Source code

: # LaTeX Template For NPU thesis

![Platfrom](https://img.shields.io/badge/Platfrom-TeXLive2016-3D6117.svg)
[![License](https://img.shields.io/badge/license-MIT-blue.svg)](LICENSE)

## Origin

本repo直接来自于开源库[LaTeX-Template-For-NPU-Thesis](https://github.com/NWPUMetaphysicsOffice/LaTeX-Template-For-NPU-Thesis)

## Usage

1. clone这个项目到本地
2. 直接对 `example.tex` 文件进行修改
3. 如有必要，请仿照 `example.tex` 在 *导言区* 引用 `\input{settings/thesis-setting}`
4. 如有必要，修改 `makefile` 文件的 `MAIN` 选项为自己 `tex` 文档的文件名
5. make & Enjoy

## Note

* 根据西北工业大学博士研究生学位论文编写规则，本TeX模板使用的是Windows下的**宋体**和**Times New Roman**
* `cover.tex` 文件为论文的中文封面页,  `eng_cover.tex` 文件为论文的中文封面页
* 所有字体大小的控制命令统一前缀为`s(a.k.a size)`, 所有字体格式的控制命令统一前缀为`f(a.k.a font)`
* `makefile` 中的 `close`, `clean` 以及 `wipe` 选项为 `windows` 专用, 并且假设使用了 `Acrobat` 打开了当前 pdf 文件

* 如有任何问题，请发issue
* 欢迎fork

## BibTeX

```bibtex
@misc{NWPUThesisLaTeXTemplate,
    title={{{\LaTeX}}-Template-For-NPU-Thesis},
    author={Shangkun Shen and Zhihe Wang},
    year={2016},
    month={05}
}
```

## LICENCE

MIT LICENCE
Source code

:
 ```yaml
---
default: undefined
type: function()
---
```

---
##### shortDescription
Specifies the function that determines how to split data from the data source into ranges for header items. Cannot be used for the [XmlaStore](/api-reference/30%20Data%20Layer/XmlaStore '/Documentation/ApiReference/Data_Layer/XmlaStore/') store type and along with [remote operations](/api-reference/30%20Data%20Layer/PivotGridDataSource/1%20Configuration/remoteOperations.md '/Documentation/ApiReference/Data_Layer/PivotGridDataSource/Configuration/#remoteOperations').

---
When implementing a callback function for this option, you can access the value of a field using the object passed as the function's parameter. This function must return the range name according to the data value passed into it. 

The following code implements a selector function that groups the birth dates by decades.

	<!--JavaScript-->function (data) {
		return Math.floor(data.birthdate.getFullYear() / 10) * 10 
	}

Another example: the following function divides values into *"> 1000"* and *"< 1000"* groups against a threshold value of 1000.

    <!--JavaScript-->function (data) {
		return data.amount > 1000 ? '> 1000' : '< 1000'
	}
============================================================
§ To do: Exactly as shown, output all of the material above.

§ Completed task:
Source code

: # LaTeX Template For NPU thesis

![Platfrom](https://img.shields.io/badge/Platfrom-TeXLive2016-3D6117.svg)
[![License](https://img.shields.io/badge/license-MIT-blue.svg)](LICENSE)

## Origin

本repo直接来自于开源库[LaTeX-Template-For-NPU-Thesis](https://github.com/NWPUMetaphysicsOffice/LaTeX-Template-For-NPU-Thesis)

## Usage

1. clone这个项目到本地
2. 直接对 `example.tex` 文件进行修改
3. 如有必要，请仿照 `example.tex` 在 *导言区* 引用 `\input{settings/thesis-setting}`
4. 如有必要，修改 `makefile` 文件的 `MAIN` 选项为自己 `tex` 文档的文件名
5. make & Enjoy

## Note

* 根据西北工业大学博士研究生学位论文编写规则，本TeX模板使用的是Windows下的**宋体**和**Times New Roman**
* `cover.tex` 文件为论文的中文封面页,  `eng_cover.tex` 文件为论文的中文封面页
* 所有字体大小的控制命令统一前缀为`s(a.k.a size)`, 所有字体格式的控制命令统一前缀为`f(a.k.a font)`
* `makefile` 中的 `close`, `clean` 以及 `wipe` 选项为 `windows` 专用, 并且假设使用了 `Acrobat` 打开了当前 pdf 文件

* 如有任何问题，请发issue
* 欢迎fork

## BibTeX

```bibtex
@misc{NWPUThesisLaTeXTemplate,
    title={{{\LaTeX}}-Template-For-NPU-Thesis},
    author={Shangkun Shen and Zhihe Wang},
    year={2016},
    month={05}
}
```

## LICENCE

MIT LICENCE
Source code

:
 ```yaml
---
default: undefined
type: function()
---
```

---
##### shortDescription
Specifies the function that determines how to split data from the data source into ranges for header items. Cannot be used for the [XmlaStore](/api-reference/30%20Data%20Layer/XmlaStore '/Documentation/ApiReference/Data_Layer/XmlaStore/') store type and along with [remote operations](/api-reference/30%20Data%20Layer/PivotGridDataSource/1%20Configuration/remoteOperations.md '/Documentation/ApiReference/Data_Layer/PivotGridDataSource/Configuration/#remoteOperations').

---
When implementing a callback function for this option, you can access the value of a field using the object passed as the function's parameter. This function must return the range name according to the data value passed into it. 

The following code implements a selector function that groups the birth dates by decades.

	<!--JavaScript-->function (data) {
		return Math.floor(data.birthdate.getFullYear() / 10) * 10 
	}

Another example: the following function divides values into *"> 1000"* and *"< 1000"* groups against a threshold value of 1000.

    <!--JavaScript-->function (data) {
		return data.amount > 1000 ? '> 1000' : '< 1000'
	}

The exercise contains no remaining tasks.